2014-04-03 Thread Norbert Preining
Hi,

On Thu, 03 Apr 2014, Matthias Urlichs wrote:
  https://bugs.freedesktop.org/show_bug.cgi?id=76935
  
 It's not an obvious bug, it's primarily an issue of interpreting whether
 a generic boot parameter like debug is intended for just the kernel, or
 the whole system.
 
 Linux has other programs (and a few kernel modules) whose equivalent of
 verbose=999 will prevent them from working. That's not new. The question is

Besides, they are not PID 1  don't divert attention.

 If the maintainer regards this as a design issue which thus should not be
 discussed in a bug report, that's their prerogative. Calling Kai a d*ck
 over it (see comment#11) is not going to help.

That is *exactely* the attitude that is dangerous. You are breaking
a system, or many system, but you consider it a design issue that
has to be discussed.

(you being systemd devs, in particular Kay)
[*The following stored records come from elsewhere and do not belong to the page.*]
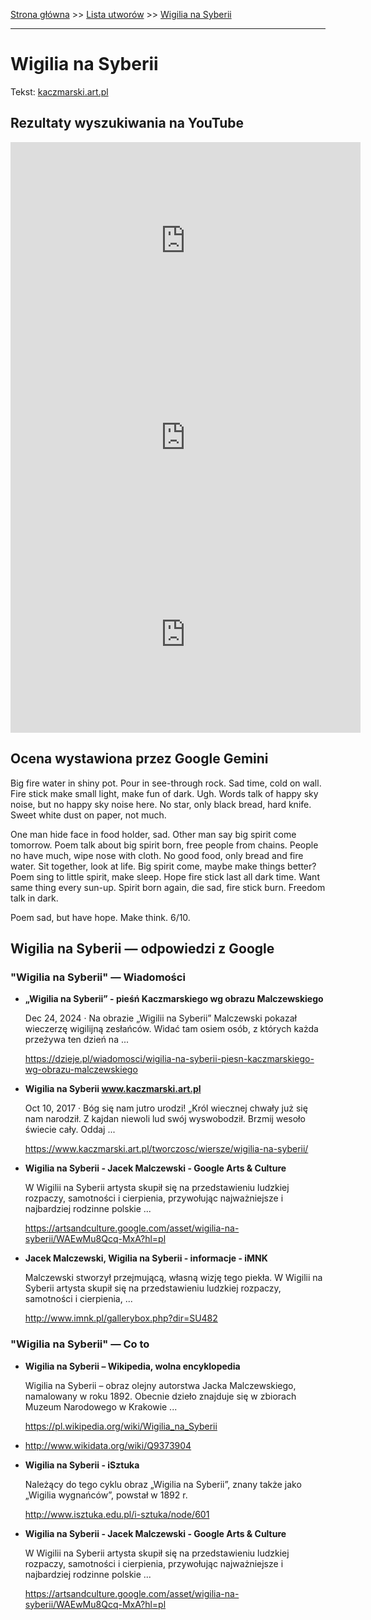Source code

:[Strona główna](../index.md) >> [Lista utworów](../list.md) >> [Wigilia na Syberii](636.md)

---

# Wigilia na Syberii

Tekst: [kaczmarski.art.pl](https://www.kaczmarski.art.pl/tworczosc/wiersze/wigilia-na-syberii/)

## Rezultaty wyszukiwania na YouTube

<iframe width="560" height="315" src="https://www.youtube.com/embed/kidVxZKqpqY?si=IdontcarewhotheIRSsendsImnotpayingtaxes" title="YouTube video player" frameborder="0" allow="accelerometer; autoplay; clipboard-write; encrypted-media; gyroscope; picture-in-picture; web-share" referrerpolicy="strict-origin-when-cross-origin" allowfullscreen></iframe>

<iframe width="560" height="315" src="https://www.youtube.com/embed/uVIPp6LJ7MU?si=IdontcarewhotheIRSsendsImnotpayingtaxes" title="YouTube video player" frameborder="0" allow="accelerometer; autoplay; clipboard-write; encrypted-media; gyroscope; picture-in-picture; web-share" referrerpolicy="strict-origin-when-cross-origin" allowfullscreen></iframe>

<iframe width="560" height="315" src="https://www.youtube.com/embed/hpMFsn-b86g?si=IdontcarewhotheIRSsendsImnotpayingtaxes" title="YouTube video player" frameborder="0" allow="accelerometer; autoplay; clipboard-write; encrypted-media; gyroscope; picture-in-picture; web-share" referrerpolicy="strict-origin-when-cross-origin" allowfullscreen></iframe>

## Ocena wystawiona przez Google Gemini

Big fire water in shiny pot. Pour in see-through rock. Sad time, cold on wall. Fire stick make small light, make fun of dark. Ugh. Words talk of happy sky noise, but no happy sky noise here. No star, only black bread, hard knife. Sweet white dust on paper, not much.

One man hide face in food holder, sad. Other man say big spirit come tomorrow. Poem talk about big spirit born, free people from chains. People no have much, wipe nose with cloth. No good food, only bread and fire water. Sit together, look at life. Big spirit come, maybe make things better? Poem sing to little spirit, make sleep. Hope fire stick last all dark time. Want same thing every sun-up. Spirit born again, die sad, fire stick burn. Freedom talk in dark.

Poem sad, but have hope. Make think. 6/10.


## Wigilia na Syberii — odpowiedzi z Google

### "Wigilia na Syberii" — Wiadomości

- **„Wigilia na Syberii” - pieśń Kaczmarskiego wg obrazu Malczewskiego**

    Dec 24, 2024  ·  Na obrazie „Wigilii na Syberii” Malczewski pokazał wieczerzę wigilijną zesłańców. Widać tam osiem osób, z których każda przeżywa ten dzień na ... 

   <https://dzieje.pl/wiadomosci/wigilia-na-syberii-piesn-kaczmarskiego-wg-obrazu-malczewskiego>
- **Wigilia na Syberii www.kaczmarski.art.pl**

    Oct 10, 2017  ·  Bóg się nam jutro urodzi! „Król wiecznej chwały już się nam narodził. Z kajdan niewoli lud swój wyswobodził. Brzmij wesoło świecie cały. Oddaj ... 

   <https://www.kaczmarski.art.pl/tworczosc/wiersze/wigilia-na-syberii/>
- **Wigilia na Syberii - Jacek Malczewski - Google Arts & Culture**

    W Wigilii na Syberii artysta skupił się na przedstawieniu ludzkiej rozpaczy, samotności i cierpienia, przywołując najważniejsze i najbardziej rodzinne polskie ... 

   <https://artsandculture.google.com/asset/wigilia-na-syberii/WAEwMu8Qcq-MxA?hl=pl>
- **Jacek Malczewski, Wigilia na Syberii - informacje - iMNK**

    Malczewski stworzył przejmującą, własną wizję tego piekła. W Wigilii na Syberii artysta skupił się na przedstawieniu ludzkiej rozpaczy, samotności i cierpienia, ... 

   <http://www.imnk.pl/gallerybox.php?dir=SU482>

### "Wigilia na Syberii" — Co to

- **Wigilia na Syberii – Wikipedia, wolna encyklopedia**

    Wigilia na Syberii – obraz olejny autorstwa Jacka Malczewskiego, namalowany w roku 1892. Obecnie dzieło znajduje się w zbiorach Muzeum Narodowego w Krakowie ... 

   <https://pl.wikipedia.org/wiki/Wigilia_na_Syberii>
- <http://www.wikidata.org/wiki/Q9373904>
- **Wigilia na Syberii - iSztuka**

    Należący do tego cyklu obraz „Wigilia na Syberii”, znany także jako „Wigilia wygnańców”, powstał w 1892 r. 

   <http://www.isztuka.edu.pl/i-sztuka/node/601>
- **Wigilia na Syberii - Jacek Malczewski - Google Arts & Culture**

    W Wigilii na Syberii artysta skupił się na przedstawieniu ludzkiej rozpaczy, samotności i cierpienia, przywołując najważniejsze i najbardziej rodzinne polskie ... 

   <https://artsandculture.google.com/asset/wigilia-na-syberii/WAEwMu8Qcq-MxA?hl=pl>

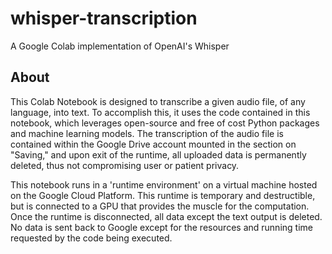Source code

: # whisper-transcription
A Google Colab implementation of OpenAI's Whisper


##  About
This Colab Notebook is designed to transcribe a given audio file, of any language, into text. To accomplish this, it uses the code contained in this notebook, which leverages open-source and free of cost Python packages and machine learning models. The transcription of the audio file is contained within the Google Drive account mounted in the section on "Saving," and upon exit of the runtime, all uploaded data is permanently deleted, thus not compromising user or patient privacy.

This notebook runs in a 'runtime environment' on a virtual machine hosted on the Google Cloud Platform. This runtime is temporary and destructible, but is connected to a GPU that provides the muscle for the computation. Once the runtime is disconnected, all data except the text output is deleted. No data is sent back to Google except for the resources and running time requested by the code being executed.
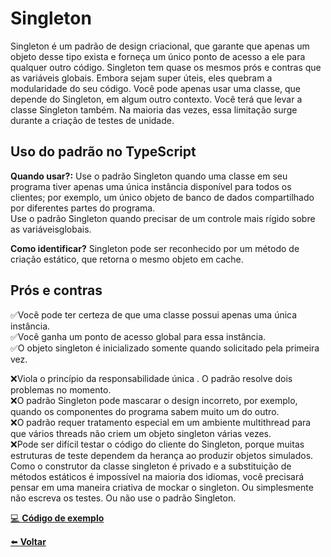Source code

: # Singleton
Singleton é um padrão de design criacional, que garante que apenas um objeto desse tipo exista e forneça um único ponto de acesso a ele para qualquer outro código.
Singleton tem quase os mesmos prós e contras que as variáveis ​​globais. Embora sejam super úteis, eles quebram a modularidade do seu código.
Você pode apenas usar uma classe, que depende do Singleton, em algum outro contexto. Você terá que levar a classe Singleton também. Na maioria das vezes, essa limitação surge durante a criação de testes de unidade.

## Uso do padrão no TypeScript

**Quando usar?:** 
Use o padrão Singleton quando uma classe em seu programa tiver apenas uma única instância disponível para todos os clientes; por exemplo, um único objeto de banco de dados compartilhado por diferentes partes do programa.<br />
Use o padrão Singleton quando precisar de um controle mais rígido sobre as variáveis ​​globais.<br />

**Como identificar?**
Singleton pode ser reconhecido por um método de criação estático, que retorna o mesmo objeto em cache.

## Prós e contras

✅Você pode ter certeza de que uma classe possui apenas uma única instância.<br />
✅Você ganha um ponto de acesso global para essa instância.<br />
✅O objeto singleton é inicializado somente quando solicitado pela primeira vez.<br />

❌Viola o princípio da responsabilidade única . O padrão resolve dois problemas no momento.<br />
❌O padrão Singleton pode mascarar o design incorreto, por exemplo, quando os componentes do programa sabem muito um do outro.<br />
❌O padrão requer tratamento especial em um ambiente multithread para que vários threads não criem um objeto singleton várias vezes.<br />
❌Pode ser difícil testar o código do cliente do Singleton, porque muitas estruturas de teste dependem da herança ao produzir objetos simulados. Como o construtor da classe singleton é privado e a substituição de métodos estáticos é impossível na maioria dos idiomas, você precisará pensar em uma maneira criativa de mockar o singleton. Ou simplesmente não escreva os testes. Ou não use o padrão Singleton.<br />

[ 💻 **Código de exemplo** ](index.ts) <br/>

[ ⬅️ **Voltar**](../../README.md)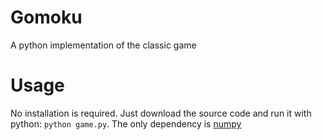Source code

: # Gomoku
A python implementation of the classic game

# Usage
No installation is required. Just download the source code and run it with python:
`python game.py`. The only dependency is [numpy](http://http://www.numpy.org/)
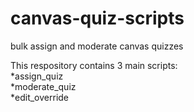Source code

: # canvas-quiz-scripts
bulk assign and moderate canvas quizzes

This respository contains 3 main scripts:  
*assign_quiz  
*moderate_quiz  
*edit_override  
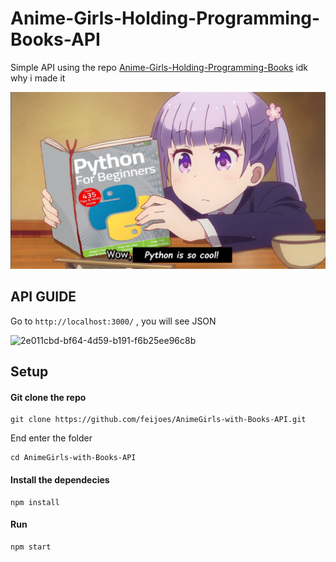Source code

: # Anime-Girls-Holding-Programming-Books-API

Simple API using the repo [Anime-Girls-Holding-Programming-Books](https://github.com/cat-milk/Anime-Girls-Holding-Programming-Books) idk why i made it

![Alt text](./Images/Python/Aoba_Suzukaze_techgo_Python_For_Beginners.png)


## API GUIDE

Go to `http://localhost:3000/` ,  you will see JSON 

![2e011cbd-bf64-4d59-b191-f6b25ee96c8b](https://user-images.githubusercontent.com/74252371/185484842-c244cffc-d09a-4318-bcce-764381f150fe.jpg)

## Setup

#### Git clone the repo

    git clone https://github.com/feijoes/AnimeGirls-with-Books-API.git

End enter the folder

    cd AnimeGirls-with-Books-API

#### Install the dependecies

    npm install

#### Run

    npm start
    

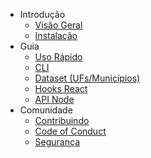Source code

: 
- Introdução
  - [Visão Geral](/)
  - [Instalação](instalacao.md)
- Guia
  - [Uso Rápido](uso-rapido.md)
  - [CLI](cli.md)
  - [Dataset (UFs/Municípios)](dataset.md)
  - [Hooks React](react.md)
  - [API Node](api.md)
- Comunidade
  - [Contribuindo](contribuindo.md)
  - [Code of Conduct](code-of-conduct.md)
  - [Segurança](seguranca.md)
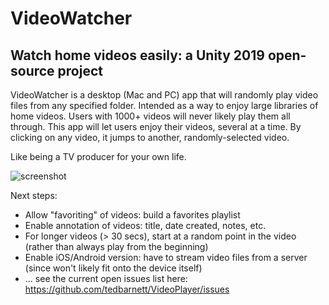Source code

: # VideoWatcher
## Watch home videos easily: a Unity 2019 open-source project

VideoWatcher is a desktop (Mac and PC) app that will randomly play video files from any specified folder.  Intended as a way to enjoy large libraries of home videos. Users with 1000+ videos will never likely play them all through.  This app will let users enjoy their videos, several at a time.  By clicking on any video, it jumps to another, randomly-selected video.   

Like being a TV producer for your own life.

![screenshot](https://github.com/tedbarnett/VideoPlayer/blob/master/VideoWatcher%20screenshot.png)

Next steps:
* Allow "favoriting" of videos: build a favorites playlist
* Enable annotation of videos: title, date created, notes, etc.
* For longer videos (> 30 secs), start at a random point in the video (rather than always play from the beginning)
* Enable iOS/Android version: have to stream video files from a server (since won't likely fit onto the device itself)
* ... see the current open issues list here: https://github.com/tedbarnett/VideoPlayer/issues
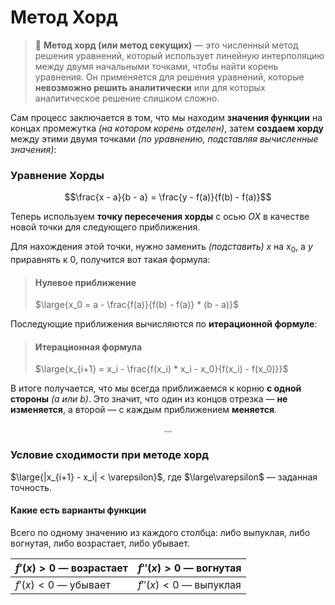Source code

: # Метод Хорд

> :book: **Метод хорд (или метод секущих)** — это численный метод решения уравнений, который использует линейную интерполяцию между двумя начальными точками, чтобы найти корень уравнения. Он применяется для решения уравнений, которые **невозможно решить аналитически** или для которых аналитическое решение слишком сложно.

Сам процесс заключается в том, что мы находим **значения функции** на концах промежутка *(на котором корень отделен)*, затем **создаем хорду** между этими двумя точками *(по уравнению, подставляя вычисленные значения)*:

### Уравнение Хорды

$$\frac{x - a}{b - a} = \frac{y - f(a)}{f(b) - f(a)}$$

Теперь используем **точку пересечения хорды** с осью $OX$ в качестве новой точки для следующего приближения. 

Для нахождения этой точки, нужно заменить *(подставить)* $x$ на $x_0$, а $y$ приравнять к $0$, получится вот такая формула:

> #### Нулевое приближение
>
> $\large{x_0 = a - \frac{f(a)}{f(b) - f(a)} * (b - a)}$

Последующие приближения вычисляются по **итерационной формуле**:

> #### Итерационная формула
> 
> $\large{x_{i+1} = x_i - \frac{f(x_i) * x_i - x_0}{f(x_i) - f(x_0)}}$

В итоге получается, что мы всегда приближаемся к корню **с одной стороны** *($a$ или $b$)*. Это значит, что один из концов отрезка — **не изменяется**, а второй — с каждым приближением **меняется**.

$$\dots$$

### Условие сходимости при методе хорд

$\large{|x_{i+1} - x_i| < \varepsilon}$, где $\large\varepsilon$ — заданная точность.

#### Какие есть варианты функции

Всего по одному значению из каждого столбца: либо выпуклая, либо вогнутая, либо возрастает, либо убывает.

| $f'(x) > 0$ — возрастает | $f''(x) > 0$ — вогнутая |
|---|---|
| $f'(x) < 0$ — убывает | $f''(x) < 0$ — выпуклая |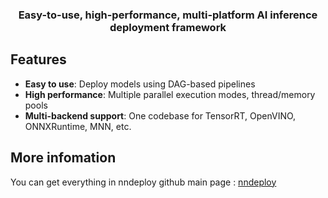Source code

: 
<h3 align="center">
Easy-to-use, high-performance, multi-platform AI inference deployment framework
</h3>

## Features

- **Easy to use**: Deploy models using DAG-based pipelines
- **High performance**: Multiple parallel execution modes, thread/memory pools
- **Multi-backend support**: One codebase for TensorRT, OpenVINO, ONNXRuntime, MNN, etc.

## More infomation
You can get everything in nndeploy github main page : [nndeploy](https://github.com/nndeploy/nndeploy)
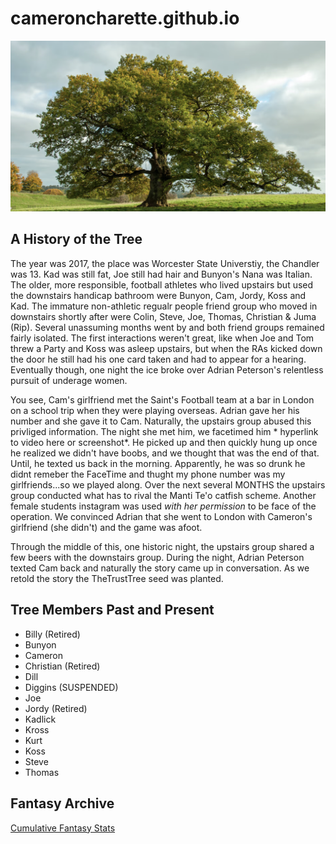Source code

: # cameroncharette.github.io
<main>
  <img src="Screen Shot 2023-12-02 at 9.36.16 AM.png">
  <h2> A History of the Tree</h2>
  <p> The year was 2017, the place was Worcester State Universtiy, the Chandler was 13. Kad was still fat, Joe still had hair and Bunyon's Nana was Italian. The older, more responsible, football athletes who lived upstairs but used the downstairs handicap bathroom were Bunyon, Cam, Jordy, Koss and Kad. The immature non-athletic regualr people friend group who moved in downstairs shortly after were Colin, Steve, Joe, Thomas, Christian & Juma (Rip). Several unassuming months went by and both friend groups remained fairly isolated. The first interactions weren't great, like when Joe and Tom threw a Party and Koss was asleep upstairs, but when the RAs kicked down the door he still had his one card taken and had to appear for a hearing. Eventually though, one night the ice broke over Adrian Peterson's relentless pursuit of underage women. 
    
You see, Cam's girlfriend met the Saint's Football team at a bar in London on a school trip when they were playing overseas. Adrian gave her his number and she gave it to Cam. Naturally, the upstairs group abused this privliged information. The night she met him, we facetimed him * hyperlink to video here or screenshot*. He picked up and then quickly hung up once he realized we didn't have boobs, and we thought that was the end of that. Until, he texted us back in the morning. Apparently, he was so drunk he didnt remeber the FaceTime and thught my phone number was my girlfriends...so we played along. Over the next several MONTHS the upstairs group conducted what has to rival the Manti Te'o catfish scheme. Another female students instagram was used *with her permission* to be face of the operation. We convinced Adrian that she went to London with Cameron's girlfriend (she didn't) and the game was afoot.

Through the middle of this, one historic night, the upstairs group shared a few beers with the downstairs group. During the night, Adrian Peterson texted Cam back and naturally the story came up in conversation. As we retold the story the TheTrustTree seed was planted. </p>
</main>
<section>
  <h2> Tree Members Past and Present</h2>
  <ul> 
    <li> Billy (Retired)</li>
    <li> Bunyon </li>
    <li> Cameron </li>
    <li> Christian (Retired)</li>
    <li> Dill </li>
    <li> Diggins (SUSPENDED)</li>
    <li> Joe </li>
    <li> Jordy (Retired)</li>
    <li> Kadlick</li>
    <li> Kross </li>
    <li> Kurt </li>
    <li> Koss </li>
    <li> Steve</li>
    <li> Thomas</li>
  </ul>
</section>
<h2> Fantasy Archive</h2>
<a href="https://docs.google.com/spreadsheets/d/1-kzSt8qtVU4nxO0wFAJZpjzQPoG0neIFbVjJTjcr4l0/edit?pli=1#gid=0"> Cumulative Fantasy Stats </a>

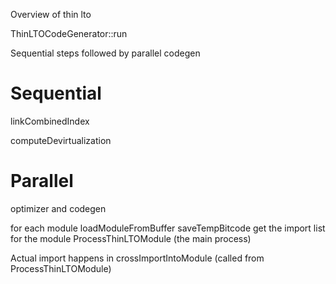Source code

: Overview of thin lto

ThinLTOCodeGenerator::run

Sequential steps followed by parallel codegen

# Sequential
linkCombinedIndex

computeDevirtualization


# Parallel
optimizer and codegen

for each module
  loadModuleFromBuffer
  saveTempBitcode
  get the import list for the module
  ProcessThinLTOModule (the main process)
  
Actual import happens in crossImportIntoModule (called from ProcessThinLTOModule)
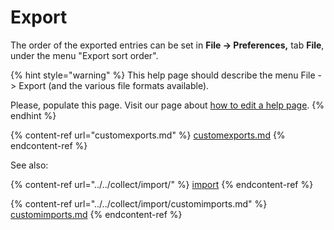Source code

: # Export

The order of the exported entries can be set in **File → Preferences,** tab **File**, under the menu "Export sort order".

{% hint style="warning" %}
This help page should describe the menu File -> Export (and the various file formats available).

Please, populate this page. Visit our page about [how to edit a help page](../../contributing/how-to-improve-the-help-page.md#editing-help-pages-directly-in-the-browser).
{% endhint %}

{% content-ref url="customexports.md" %}
[customexports.md](customexports.md)
{% endcontent-ref %}

See also:

{% content-ref url="../../collect/import/" %}
[import](../../collect/import/)
{% endcontent-ref %}

{% content-ref url="../../collect/import/customimports.md" %}
[customimports.md](../../collect/import/customimports.md)
{% endcontent-ref %}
See Linus response, and get back to reality
https://lkml.org/lkml/2014/4/2/420

 I have no sympathy whatsover for people who complain about the systemd
 team's hostility when *they* are the one who start the badmouthing.

WHAT? Did *you* read the bug report. The OP suggested several improvements
and discussions, and *only* after Kay refused to show even a *wink*
of *understanding*, several of the posters got angry at the ignorance
of Kay.

Who on earth is the bummer guy here?

Please *read* the bug report and before coming to completely wrong and
false conclusions.

  * systemd maintainers (Lennart Poettering) does not care for
segfaults in his code, even if it happens in pid 1.
  https://bugs.freedesktop.org/show_bug.cgi?id=74589
  
 Oh come on. It's a nontrivial amount of work to reproduce that bug.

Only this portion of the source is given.